Clay senior A.J. Burns, a team captain, said having the Van Hersett family participate in the event was special.
"That was really cool. [Jarrod] kind of looks up to us," Burns said. "So to have him out here with us and keep him around us is cool for him and cool for us."
Burns said the teammates are doing their best to cope with the loss of one of their best friends and one of the team's top players.
"We're as good as can be expected," Burns said. "It's nice to see the support from the community, especially the hockey community. It's great that they come out and continue to support us and the family for everything we've all been through."
John Van Hersett said the Walleye organization donated tickets and food at the game to the family and players.
Michelle Van Hersett said the team gave the family a Walleye jersey with Cody's last name and number on it.
"To me when they presented the Walleye jersey with his name and number on it was just really neat," Van Hersett said. He also said he is "overloaded" with commemorative bracelets and T-shirts.
"Everyone wants to have one," he said.
The outpouring of support also has served as confirmation to the Van Hersetts that Cody had made a lasting impact on many people.
"I'm just amazed," Van Hersett said. "As Cody's parents, you always kind of put your kid up on kind of a pedestal. But for everyone else to think that about him and say that … it's just amazing the number of people he affected by the age of 16. I'm 40 and I haven't affected 10 percent as many people as he did. It's a testament to who he was."

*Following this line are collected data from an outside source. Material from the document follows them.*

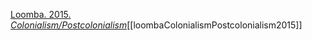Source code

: [Loomba. 2015. *Colonialism/Postcolonialism*](zotero://select/items/1_XTBA2UP2)[[loombaColonialismPostcolonialism2015]]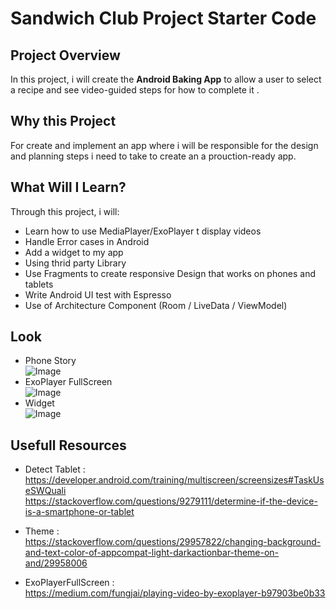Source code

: # Sandwich Club Project Starter Code

## Project Overview
In this project, i will create the **Android Baking App** to
allow a user to select a recipe and see video-guided steps for how to complete it .

## Why this Project

For create and implement an app where i will be responsible for the design and
planning steps i need to take to create an a prouction-ready app.

## What Will I Learn?
Through this project, i will:
- Learn how to use MediaPlayer/ExoPlayer t display videos
- Handle Error cases in Android
- Add a widget to my app
- Using thrid party Library
- Use Fragments to create responsive Design that works on phones and tablets
- Write Android UI test with Espresso
- Use of Architecture Component (Room / LiveData / ViewModel)

## Look
- Phone Story <br/>
![Image](https://github.com/skittles31/BakingApp/blob/master/phone_story_1.png) <br/>
- ExoPlayer FullScreen <br/>
![Image](https://github.com/skittles31/BakingApp/blob/master/full_screen_story.png)  <br/>
- Widget <br/>
![Image](https://github.com/skittles31/BakingApp/blob/master/widget_story.png) <br/>

## Usefull Resources
 - Detect Tablet : <br/>
 https://developer.android.com/training/multiscreen/screensizes#TaskUseSWQuali <br/>
 https://stackoverflow.com/questions/9279111/determine-if-the-device-is-a-smartphone-or-tablet <br/>

- Theme : <br/>
https://stackoverflow.com/questions/29957822/changing-background-and-text-color-of-appcompat-light-darkactionbar-theme-on-and/29958006 <br/>

- ExoPlayerFullScreen : <br/>
https://medium.com/fungjai/playing-video-by-exoplayer-b97903be0b33 <br/>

Michelle Van Hersett said it helps to hear people say "all the great things about him."
"They have confirmed what we always thought about him," she said. "He's done more than what we have done as adults."
John Van Hersett said Cody's teammates still come over to the house and treat their other sons, Ethan and Jarod, as their brothers.
"All of Cody's friends on the hockey team have always been great before this happened. And now it has just carried on a little more. They've taken over," John Van Hersett said. "As time goes on, you think things are going to taper off. But they really haven't."
The Clay hockey program and Oregon community are all too familiar with dealing with tragedy.
In November of 2008, Clay sophomore Kyle Cannon suffered a paralyzing neck injury in a game. On Dec. 26, his teammates participated in a third annual, daylong hockey event at the Huntington Center to support the Cannon family.
"The Oregon community has been through a lot, especially for such a small community," Michelle Van Hersett said. "I tell you when it gets ugly, we really stick together. It makes a big difference with such a tragic situation. "
Burns also played in the fund-raising event for Cannon in December.
"We've been though something like this with Kyle," Burns said. "But we've learned to work through the tragedy and get back to normal after something like this. Everyone came together right away."
Cody's parents said the soft-spoken teen would have shied away from the attention.
"Quite frankly, he would have been upset about all the attention," Van Hersett said. "He would say he didn't need it."
"He was very humble," Michelle Van Hersett agreed.
John said people in the community who his family does not even know have brought food and cards to the home.
"This has all helped a ton," Michelle Van Hersett said.